In the frame of this article, the experimental study (Sect. 5) was provided to assess the practical effectiveness of the proposed robust calibration method in comparison with the general-purpose calibration algorithms. The SWAN model configuration for the Kara Sea was chosen as a case study because of the importance of this region for offshore industrial development and extremely low density of sensors in areas of interest.

3 Related Work

Model calibration or tuning is a subject with extensive literature [8, 25]. The conservative approach is to estimate the parameters in an expert way [10, 16]. It includes the development of several candidate sets of parameters based on previous simulation experience and manual individual adjustment of each parameter. The quality metrics for the model quality assessment are calculated with the comparison of model time series and historical values obtained from the reanalyses and observations.

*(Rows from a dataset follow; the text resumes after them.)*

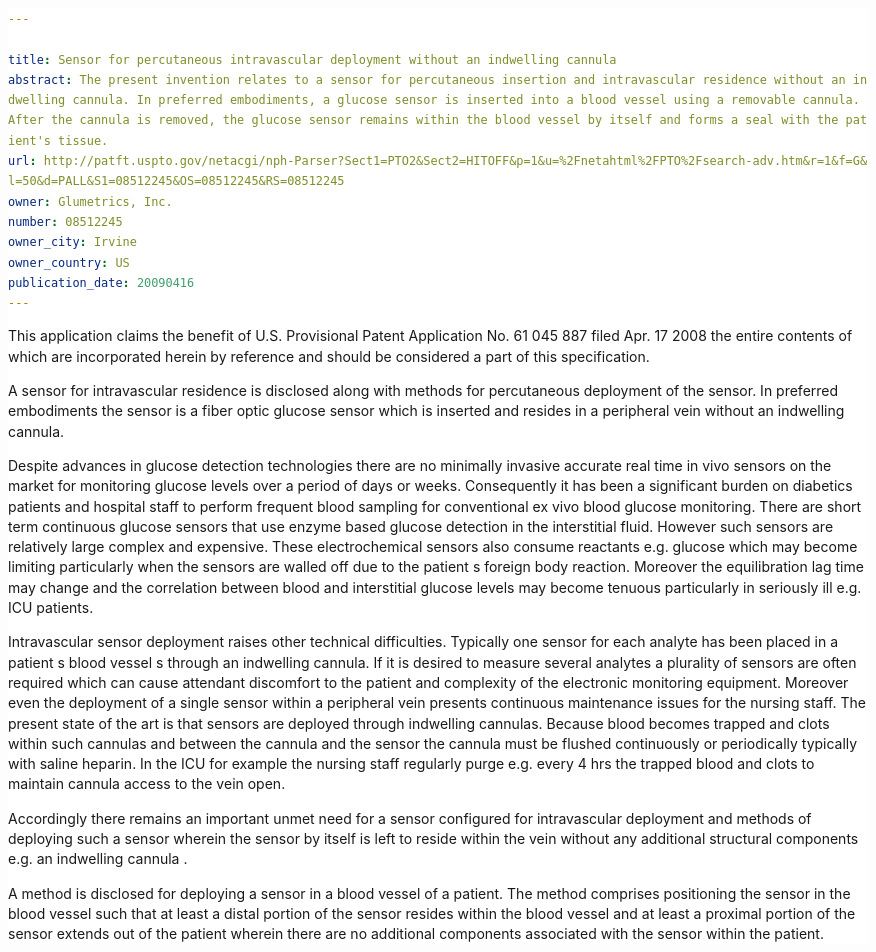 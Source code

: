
 ```yaml
---

title: Sensor for percutaneous intravascular deployment without an indwelling cannula
abstract: The present invention relates to a sensor for percutaneous insertion and intravascular residence without an indwelling cannula. In preferred embodiments, a glucose sensor is inserted into a blood vessel using a removable cannula. After the cannula is removed, the glucose sensor remains within the blood vessel by itself and forms a seal with the patient's tissue.
url: http://patft.uspto.gov/netacgi/nph-Parser?Sect1=PTO2&Sect2=HITOFF&p=1&u=%2Fnetahtml%2FPTO%2Fsearch-adv.htm&r=1&f=G&l=50&d=PALL&S1=08512245&OS=08512245&RS=08512245
owner: Glumetrics, Inc.
number: 08512245
owner_city: Irvine
owner_country: US
publication_date: 20090416
---
```

This application claims the benefit of U.S. Provisional Patent Application No. 61 045 887 filed Apr. 17 2008 the entire contents of which are incorporated herein by reference and should be considered a part of this specification.

A sensor for intravascular residence is disclosed along with methods for percutaneous deployment of the sensor. In preferred embodiments the sensor is a fiber optic glucose sensor which is inserted and resides in a peripheral vein without an indwelling cannula.

Despite advances in glucose detection technologies there are no minimally invasive accurate real time in vivo sensors on the market for monitoring glucose levels over a period of days or weeks. Consequently it has been a significant burden on diabetics patients and hospital staff to perform frequent blood sampling for conventional ex vivo blood glucose monitoring. There are short term continuous glucose sensors that use enzyme based glucose detection in the interstitial fluid. However such sensors are relatively large complex and expensive. These electrochemical sensors also consume reactants e.g. glucose which may become limiting particularly when the sensors are walled off due to the patient s foreign body reaction. Moreover the equilibration lag time may change and the correlation between blood and interstitial glucose levels may become tenuous particularly in seriously ill e.g. ICU patients.

Intravascular sensor deployment raises other technical difficulties. Typically one sensor for each analyte has been placed in a patient s blood vessel s through an indwelling cannula. If it is desired to measure several analytes a plurality of sensors are often required which can cause attendant discomfort to the patient and complexity of the electronic monitoring equipment. Moreover even the deployment of a single sensor within a peripheral vein presents continuous maintenance issues for the nursing staff. The present state of the art is that sensors are deployed through indwelling cannulas. Because blood becomes trapped and clots within such cannulas and between the cannula and the sensor the cannula must be flushed continuously or periodically typically with saline heparin. In the ICU for example the nursing staff regularly purge e.g. every 4 hrs the trapped blood and clots to maintain cannula access to the vein open.

Accordingly there remains an important unmet need for a sensor configured for intravascular deployment and methods of deploying such a sensor wherein the sensor by itself is left to reside within the vein without any additional structural components e.g. an indwelling cannula .

A method is disclosed for deploying a sensor in a blood vessel of a patient. The method comprises positioning the sensor in the blood vessel such that at least a distal portion of the sensor resides within the blood vessel and at least a proximal portion of the sensor extends out of the patient wherein there are no additional components associated with the sensor within the patient.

Since the manual “trials-and-errors” method is time-consuming and gives solution only for particular model setup, the automatic calibration of models is widely used for different aspects of environmental simulations like atmospheric [6] and ocean [26] forecasting tasks. As a basic approach, the space-filling design for the parameter space can be used [24] for model calibration. However, the high-resolution configurations of wind wave models of 3rd generation are computationally-intensive and require a lot of time to process the appropriate date range and spatial domain. This problem makes it necessary to reduce the number of runs required for calibration.

There are many well-known optimisation methods applied to environmental models like derivative-free optimisation [22], various Bayesian optimisation methods [5] and surrogate-assisted methods [9].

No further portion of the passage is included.